では,広い視野を持つために必要なことは何か.それは,世界を見に行くこと.自分で経験すること.である.
そこで大切になることが一つある.それは人とのコミュニケーション.人は機械ではなく生物であり,その製造過程は同じでも中身は一人一人まったく異なる考えを持つ奇跡の生き物である.人がたどり着く結論が例え同じでもその結論にたどりつくまでの問題意識の持ち方,問題解決までのプロセスや問題点の視点のつけどころは違うはず.
このように一人一人が独立した考えかたを持っている.その考え方はどの本にも書いていない.自分で考えても出で来ない.しかしその考え方を意識して自分の考え方と混ぜ,まったく新しい考え方を持つことが大切である.そしてこれこそが最善の視野の広げ方であると自分は断言する.なぜなら視野を広げることと自分の知識を増やすことはではまったくアプローチの方法が異なってるからである.

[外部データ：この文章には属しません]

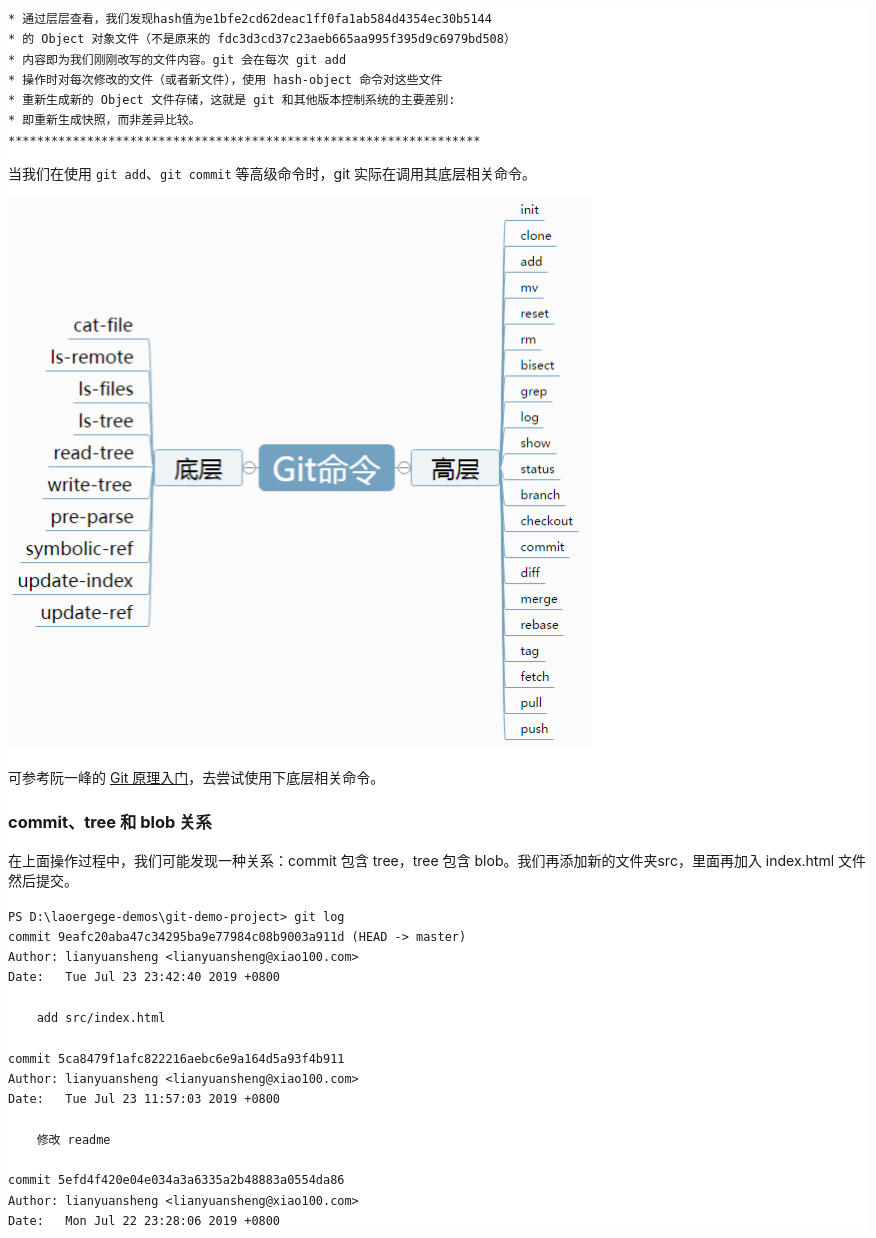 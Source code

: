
 ```shell
* 通过层层查看，我们发现hash值为e1bfe2cd62deac1ff0fa1ab584d4354ec30b5144
* 的 Object 对象文件（不是原来的 fdc3d3cd37c23aeb665aa995f395d9c6979bd508）
* 内容即为我们刚刚改写的文件内容。git 会在每次 git add 
* 操作时对每次修改的文件（或者新文件），使用 hash-object 命令对这些文件
* 重新生成新的 Object 文件存储，这就是 git 和其他版本控制系统的主要差别:
* 即重新生成快照，而非差异比较。
******************************************************************

```

当我们在使用 `git add`、`git commit` 等高级命令时，git 实际在调用其底层相关命令。

![git 命令](https://raw.githubusercontent.com/laoergege/laoergege-blog/master/images/20190723113201.png)

可参考阮一峰的 [Git 原理入门](http://www.ruanyifeng.com/blog/2018/10/git-internals.html)，去尝试使用下底层相关命令。

### commit、tree 和 blob 关系
在上面操作过程中，我们可能发现一种关系：commit 包含 tree，tree 包含 blob。我们再添加新的文件夹src，里面再加入 index.html 文件然后提交。 

```shell
PS D:\laoergege-demos\git-demo-project> git log
commit 9eafc20aba47c34295ba9e77984c08b9003a911d (HEAD -> master)
Author: lianyuansheng <lianyuansheng@xiao100.com>
Date:   Tue Jul 23 23:42:40 2019 +0800

    add src/index.html

commit 5ca8479f1afc822216aebc6e9a164d5a93f4b911
Author: lianyuansheng <lianyuansheng@xiao100.com>
Date:   Tue Jul 23 11:57:03 2019 +0800

    修改 readme

commit 5efd4f420e04e034a3a6335a2b48883a0554da86
Author: lianyuansheng <lianyuansheng@xiao100.com>
Date:   Mon Jul 22 23:28:06 2019 +0800

```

知識を例え人以上に持っていたとしても自分の視野は広げることはできない.それは視野の上に知識があるからであると考えるからである.確かに知識を持つことは重要であることに違いない,知識を持つことでほかの知識と掛けあわせ,新たな考え方を作り出すことは可能であるが,その考えはしょせん自分の考えにすぎない.
他人が持つ考え方を自分の考え方に掛け合わして生まれた新しい考え方は自分だけでは到底思いつきもしないものである.科学技術が発展した今日,自分だけで作り出した考え方が何かに発展し,功績を収めることはとても難しいことであると感じる.人の役に立たなければいけないエンジニアに関して言えばほぼ無理に近いと言えるであろう.
天才でなく頭の良い人は自分の作り出した知識の殻に閉じこもり,外からの情報を遮断している可能性がある事を忘れてはいけない.
新しい考え方はそこらじゅうに転がっている.もう案は出ないなど言ってはいけない.日本だけでも人口が1億人もいる.その組み合わせはもはや天文学的数字にまでなる.
そのさまざまな考え方を積極的に取り入れなければ最高のエンジニアとは言えないのである.
最高のエンジニアになるためには知識よりもコミュニケーションが絶対に確実に最高に一番に大切である.